Screenwriter Steve Faber was born into a family of magicians who emigrated from Eastern Europe a long, long time ago. Grandson of Harry Faber, renowned sleight-of-hand artist, Faber attended UCLA where he earned degrees in both literature and history. Faber went on to graduate from law school. It was a tremendous mistake. He did however, and once and for all, learn the great life lesson that there is no money in poetry and no poetry in money. This lesson was learned at a devastating psychological cost. After a brief flirtation with magic (which failed when the bottom simultaneously fell out of both the rabbit and the hat market) and a novel (which he hopes to finally publish in 2006), Faber reestablished contact with his best friend from high school, Bob Fisher.
Fisher grew up in various mid-Atlantic suburbs (including his favorite: Middletown, New Jersey) before moving to California where he attended Chatsworth High School, played a lot of baseball and met his writing partner Steve Faber. They began their partnership writing a series of inflammatory editorials for the high school newspaper.

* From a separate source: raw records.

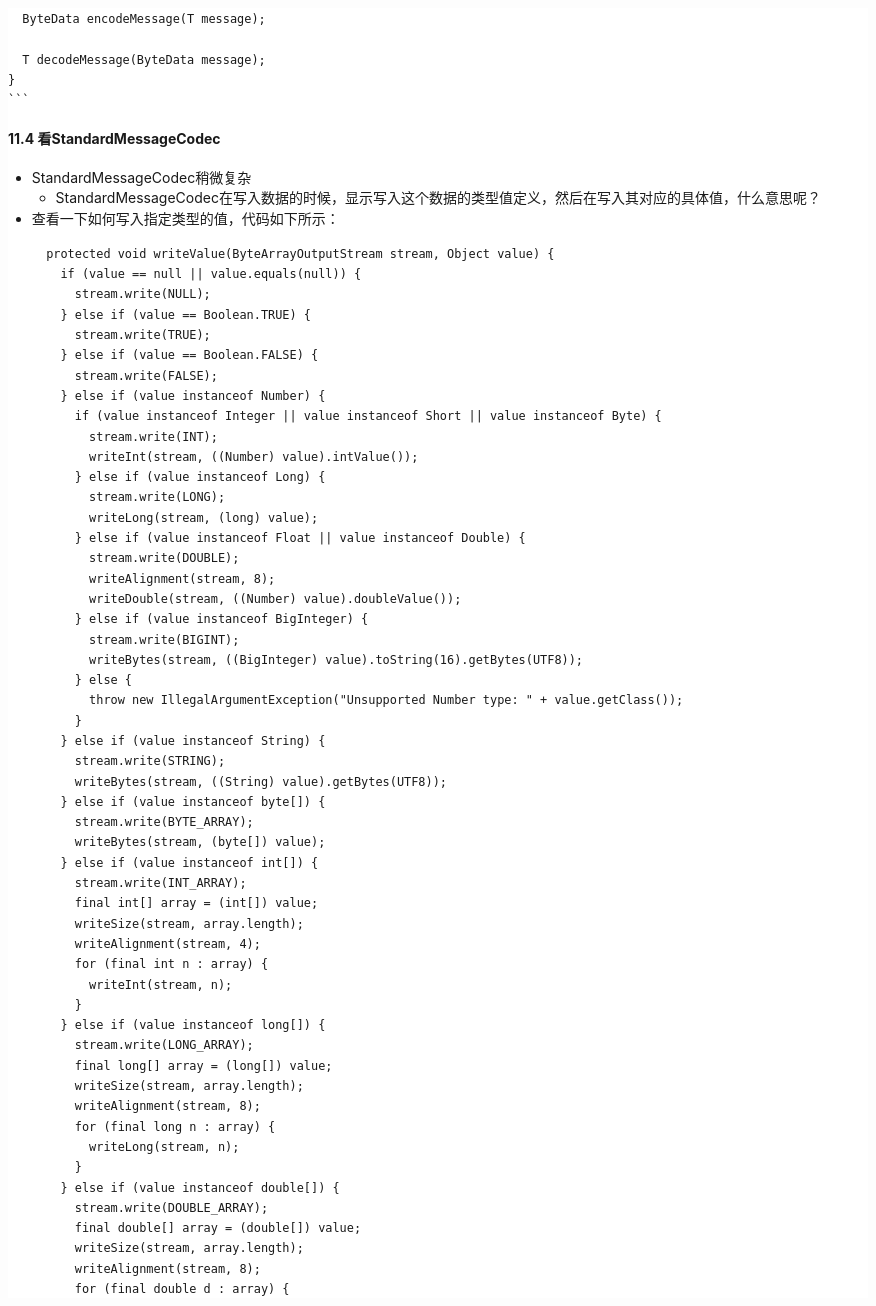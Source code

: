       ByteData encodeMessage(T message);
    
      T decodeMessage(ByteData message);
    }
    ```


#### 11.4 看StandardMessageCodec
- StandardMessageCodec稍微复杂
    - StandardMessageCodec在写入数据的时候，显示写入这个数据的类型值定义，然后在写入其对应的具体值，什么意思呢？
- 查看一下如何写入指定类型的值，代码如下所示：
    ```
      protected void writeValue(ByteArrayOutputStream stream, Object value) {
        if (value == null || value.equals(null)) {
          stream.write(NULL);
        } else if (value == Boolean.TRUE) {
          stream.write(TRUE);
        } else if (value == Boolean.FALSE) {
          stream.write(FALSE);
        } else if (value instanceof Number) {
          if (value instanceof Integer || value instanceof Short || value instanceof Byte) {
            stream.write(INT);
            writeInt(stream, ((Number) value).intValue());
          } else if (value instanceof Long) {
            stream.write(LONG);
            writeLong(stream, (long) value);
          } else if (value instanceof Float || value instanceof Double) {
            stream.write(DOUBLE);
            writeAlignment(stream, 8);
            writeDouble(stream, ((Number) value).doubleValue());
          } else if (value instanceof BigInteger) {
            stream.write(BIGINT);
            writeBytes(stream, ((BigInteger) value).toString(16).getBytes(UTF8));
          } else {
            throw new IllegalArgumentException("Unsupported Number type: " + value.getClass());
          }
        } else if (value instanceof String) {
          stream.write(STRING);
          writeBytes(stream, ((String) value).getBytes(UTF8));
        } else if (value instanceof byte[]) {
          stream.write(BYTE_ARRAY);
          writeBytes(stream, (byte[]) value);
        } else if (value instanceof int[]) {
          stream.write(INT_ARRAY);
          final int[] array = (int[]) value;
          writeSize(stream, array.length);
          writeAlignment(stream, 4);
          for (final int n : array) {
            writeInt(stream, n);
          }
        } else if (value instanceof long[]) {
          stream.write(LONG_ARRAY);
          final long[] array = (long[]) value;
          writeSize(stream, array.length);
          writeAlignment(stream, 8);
          for (final long n : array) {
            writeLong(stream, n);
          }
        } else if (value instanceof double[]) {
          stream.write(DOUBLE_ARRAY);
          final double[] array = (double[]) value;
          writeSize(stream, array.length);
          writeAlignment(stream, 8);
          for (final double d : array) {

Fisher then attended UCLA where he was mostly interested in history, politics and literature. He spent several years in the noble trade of bartending before finally turning to sitcom writing. Writing with Faber again, the two wrote for many shows of varying quality, including Married With Children and The Bonnie Hunt Show, before switching to film a few years ago.
After spending two years working on a movie about weddings, Fisher himself will be married this October to writer Karine Rosenthal. Faber will be his best man. And, as would only be fair, crashers are welcome.
Script: How was this great idea born?
STEVE FABER: We had met with and talked to a lot of executives at various studios while making the rounds. When we met Andrew Panay at Tapestry Films, he said he had always wanted to do a movie about wedding crashing. Bob and I thought about the idea for a little while, let it cogitate and thought, “Yeah, we can maybe make a story out of this.” So, we just started developing a story. We pitched it to Tapestry, and then we went out around town with it.
Script: Did Tapestry have a deal anywhere?
STEVE FABER: They had a first-look deal at Miramax.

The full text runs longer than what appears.